TASK INSTRUCTIONS. I need every line of the material below that includes the string "abscisse".

EXERCISE MATERIALS.
============================================================

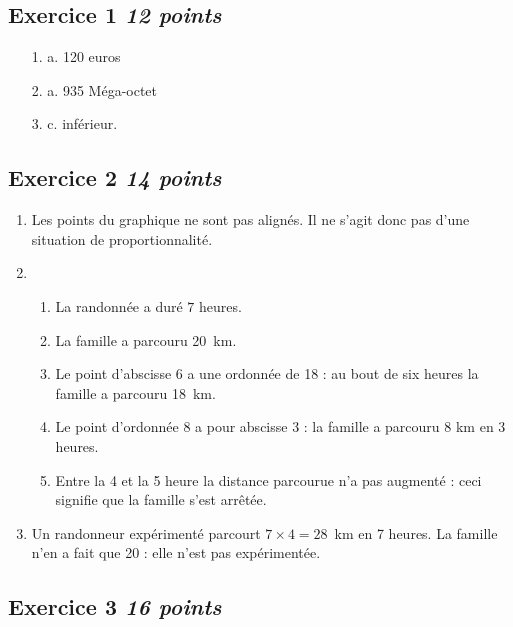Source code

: \documentclass[10pt]{article}
\begin{document}
\setlength{\columnseprule}{1pt}


\subsection*{Exercice 1 \hfill \textit{12 points}}

\begin{enumerate}
    \item[1.] a. 120 euros
    \item[2.] a. 935 Méga-octet
    \item[3.]  c. inférieur.
\end{enumerate}    
\subsection*{Exercice 2 \hfill \textit{14 points}}


\begin{enumerate}
    \item Les points du graphique ne sont pas alignés. Il ne s'agit donc pas d'une situation de proportionnalité.
    \item 
        \begin{enumerate}
            \item La randonnée a duré  $7$ heures.
            \item La famille a parcouru 20~km.
            \item Le point d'abscisse 6 a une ordonnée de 18 : au bout de six heures la famille a parcouru 18~km.
            \item Le point d'ordonnée 8 a pour abscisse 3 : la famille a parcouru 8 km en 3 heures.
            \item Entre la 4 et la 5 heure la distance parcourue n'a pas augmenté : ceci signifie que la famille s'est arrêtée.		
        \end{enumerate}
    \item Un randonneur expérimenté parcourt $7 \times 4 = 28$~km en 7 heures. La famille n'en a fait que 20 : elle n'est pas expérimentée.
    \end{enumerate}
    

\subsection*{Exercice 3 \hfill \textit{16 points}}
\end{document}
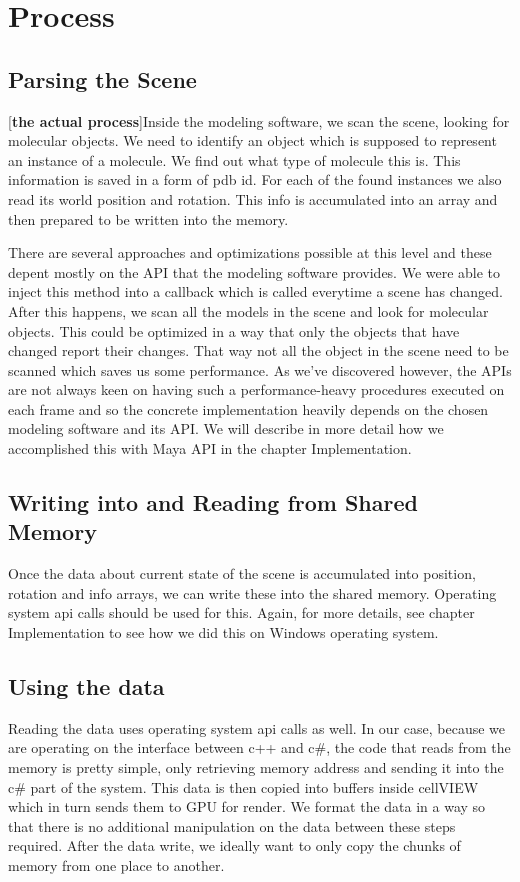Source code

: \documentclass[
  digital, %
  table,   %
  nolof,     %
  nolot,     %
]{fithesis3}
\begin{document}
\section{Process}
\subsection{Parsing the Scene}
[\textbf{the actual process}]Inside the modeling software, we scan the scene, looking for molecular objects. We need to identify an object which is supposed to represent an instance of a molecule. We find out what type of molecule this is. This information is saved in a form of pdb id. For each of the found instances we also read its world position and rotation. This info is accumulated into an array and then prepared to be written into the memory.

There are several approaches and optimizations possible at this level and these depent mostly on the API that the modeling software provides. We were able to inject this method into a callback which is called everytime a scene has changed. After this happens, we scan all the models in the scene and look for molecular objects. This could be optimized in a way that only the objects that have changed report their changes. That way not all the object in the scene need to be scanned which saves us some performance. As we've discovered however, the APIs are not always keen on having such a performance-heavy procedures executed on each frame and so the concrete implementation heavily depends on the chosen modeling software and its API. We will describe in more detail how we accomplished this with Maya API in the chapter Implementation.

\subsection{Writing into and Reading from Shared Memory}
Once the data about current state of the scene is accumulated into position, rotation and info arrays, we can write these into the shared memory. Operating system api calls should be used for this. Again, for more details, see chapter Implementation to see how we did this on Windows operating system.

\subsection{Using the data}
Reading the data uses operating system api calls as well. In our case, because we are operating on the interface between c++ and c\#, the code that reads from the memory is pretty simple, only retrieving memory address and sending it into the c\# part of the system. This data is then copied into buffers inside cellVIEW which in turn sends them to GPU for render. We format the data in a way so that there is no additional manipulation on the data between these steps required. After the data write, we ideally want to only copy the chunks of memory from one place to another.
\end{document}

============================================================

ANSWER BOX.
            \item Le point d'abscisse 6 a une ordonnée de 18 : au bout de six heures la famille a parcouru 18~km.
            \item Le point d'ordonnée 8 a pour abscisse 3 : la famille a parcouru 8 km en 3 heures.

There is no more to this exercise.